Earlier this week, a police source told DNAinfo that Howard had called the police previously to report that someone had been drinking and smoking outside of his apartment. The investigation is ongoing, police said.

In early 2015, Howard participated in Veterans Advancing the Lives of Rescues (VALOR), an 8-week Safe Humane Chicago program that pairs military veterans struggling with Post Traumatic Stress Disorder with animals that had been abused, neglected or used for fighting. 

Howard’s VALOR experience was so successful that he decided to pursue adopting a dog of his own, said Cynthia Bathurst, Safe Humane Chicago’s executive director. 

With help from the rescue’s staff, Howard adopted Rugby, an 8-month-old puppy who had been surrendered by a previous owner, from Animal Care and Control in April 2015. Howard renamed the dog Apollo, a name that showed “strength, determination and courage,” Bathurst said.

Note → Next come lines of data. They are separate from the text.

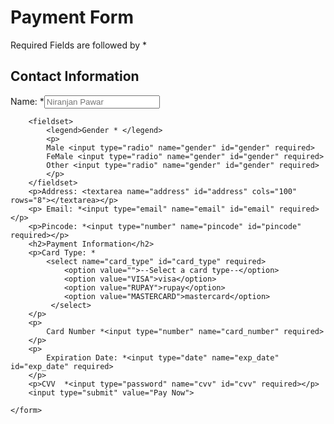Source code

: 
<html lang="en">
<head>
    <meta charset="UTF-8">
    <meta http-equiv="X-UA-Compatible" content="IE=edge">
    <meta name="viewport" content="width=device-width, initial-scale=1.0">
    <title>Payment form</title>
    <link rel="stylesheet" href="stylepay.css">
</head>
<body>
    <div class="container">
    <form action="" >
        <h1 class="main_heading">Payment Form</h1>
        <p> Required Fields are followed by *</p>
        <h2>Contact Information</h2>
        <p>Name: *<input type="text" name="Name" placeholder="Niranjan Pawar" required></p>
        
        <fieldset>
            <legend>Gender * </legend>
            <p>
            Male <input type="radio" name="gender" id="gender" required>
            FeMale <input type="radio" name="gender" id="gender" required>
            Other <input type="radio" name="gender" id="gender" required>
            </p>
        </fieldset>
        <p>Address: <textarea name="address" id="address" cols="100" rows="8"></textarea></p>
        <p> Email: *<input type="email" name="email" id="email" required></p>
        <p>Pincode: *<input type="number" name="pincode" id="pincode" required></p>
        <h2>Payment Information</h2>
        <p>Card Type: *
            <select name="card_type" id="card_type" required>
                <option value="">--Select a card type--</option>
                <option value="VISA">visa</option>
                <option value="RUPAY">rupay</option>
                <option value="MASTERCARD">mastercard</option>
             </select>
        </p>
        <p>
            Card Number *<input type="number" name="card_number" required> 
        </p>
        <p>
            Expiration Date: *<input type="date" name="exp_date" id="exp_date" required>
        </p>
        <p>CVV  *<input type="password" name="cvv" id="cvv" required></p>
        <input type="submit" value="Pay Now">
      
    </form>
</div>
</body>
</html>
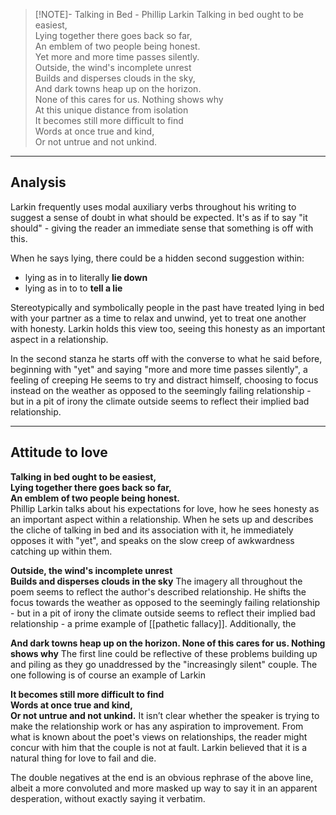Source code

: 
> [!NOTE]- Talking in Bed - Phillip Larkin
> Talking in bed ought to be easiest,  
Lying together there goes back so far,  
An emblem of two people being honest.  
Yet more and more time passes silently.  
Outside, the wind's incomplete unrest  
Builds and disperses clouds in the sky,  
And dark towns heap up on the horizon.  
None of this cares for us. Nothing shows why  
At this unique distance from isolation  
It becomes still more difficult to find  
Words at once true and kind,  
Or not untrue and not unkind.

-----

## Analysis

Larkin frequently uses modal auxiliary verbs throughout his writing to suggest a sense of doubt in what should be expected. It's as if to say "it should" - giving the reader an immediate sense that something is off with this.

When he says lying, there could be a hidden second suggestion within:
- lying as in to literally **lie down**
- lying as in to to **tell a lie**

Stereotypically and symbolically people in the past have treated lying in bed with your partner as a time to relax and unwind, yet to treat one another with honesty. Larkin holds this view too, seeing this honesty as an important aspect in a relationship.

In the second stanza he starts off with the converse to what he said before, beginning with "yet" and saying "more and more time passes silently", a feeling of creeping 
He seems to try and distract himself, choosing to focus instead on the weather as opposed to the seemingly failing relationship - but in a pit of irony the climate outside seems to reflect their implied bad relationship.



-----

## Attitude to love
**Talking in bed ought to be easiest,  
Lying together there goes back so far,  
An emblem of two people being honest.**  
Phillip Larkin talks about his expectations for love, how he sees honesty as an important aspect within a relationship. When he sets up and describes the cliche of talking in bed and its association with it, he immediately opposes it with "yet", and speaks on the slow creep of awkwardness catching up within them.

**Outside, the wind's incomplete unrest  
Builds and disperses clouds in the sky**
The imagery all throughout the poem seems to reflect the author's described relationship. He shifts the focus towards the weather as opposed to the seemingly failing relationship - but in a pit of irony the climate outside seems to reflect their implied bad relationship - a prime example of [[pathetic fallacy]].
Additionally, the 

**And dark towns heap up on the horizon.
None of this cares for us. Nothing shows why**
The first line could be reflective of these problems building up and piling as they go unaddressed by the "increasingly silent" couple. The one following is of course an example of Larkin


**It becomes still more difficult to find  
Words at once true and kind,  
Or not untrue and not unkind.**
It isn’t clear whether the speaker is trying to make the relationship work or has any aspiration to improvement. From what is known about the poet's views on relationships, the reader might concur with him that the couple is not at fault. Larkin believed that it is a natural thing for love to fail and die.

The double negatives at the end is an obvious rephrase of the above line, albeit a more convoluted and more masked up way to say it in an apparent desperation, without exactly saying it verbatim.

Howard wrote about his experience adopting Apollo in the The Unexpected Pit Bull’s annual calendar. After graduating the VALOR program, where he received “comfort, joy and peace” working with animals, Howard said it became clear that he would like a dog of his own. 

“I am a veteran that suffers from PTSD and I am a disabled Vietnam combat veteran,” Howard wrote. “By heaven’s grace, I have found Apollo.”

Adopting Apollo helped him work through his “anger, isolation and depression” and helped connect him to other veterans who suffered from the same issues, Howard said. 

“The gratification, comfort, happiness, and love that I feel by having Apollo is unparalleled,” he wrote. “I see him as my companion.” 

After Howard was murdered, police discovered that Howard had graduated the VALOR program and contacted Safe Human Chicago staff, who immediately took Apollo in. Now 17 months old, Apollo is being boarded next door to the rescue’s offices and being cared for by staff. 

Bathurst said that Howard’s friends, family, fellow veterans and the Safe Humane Chicago team are devastated. Apollo is grieving, too. 

“All of us go to visit him, but Apollo keeps looking for Robert,” he said. “Whenever he sees anyone with Robert’s build, he is eager to meet with them, but then just keeps looking.”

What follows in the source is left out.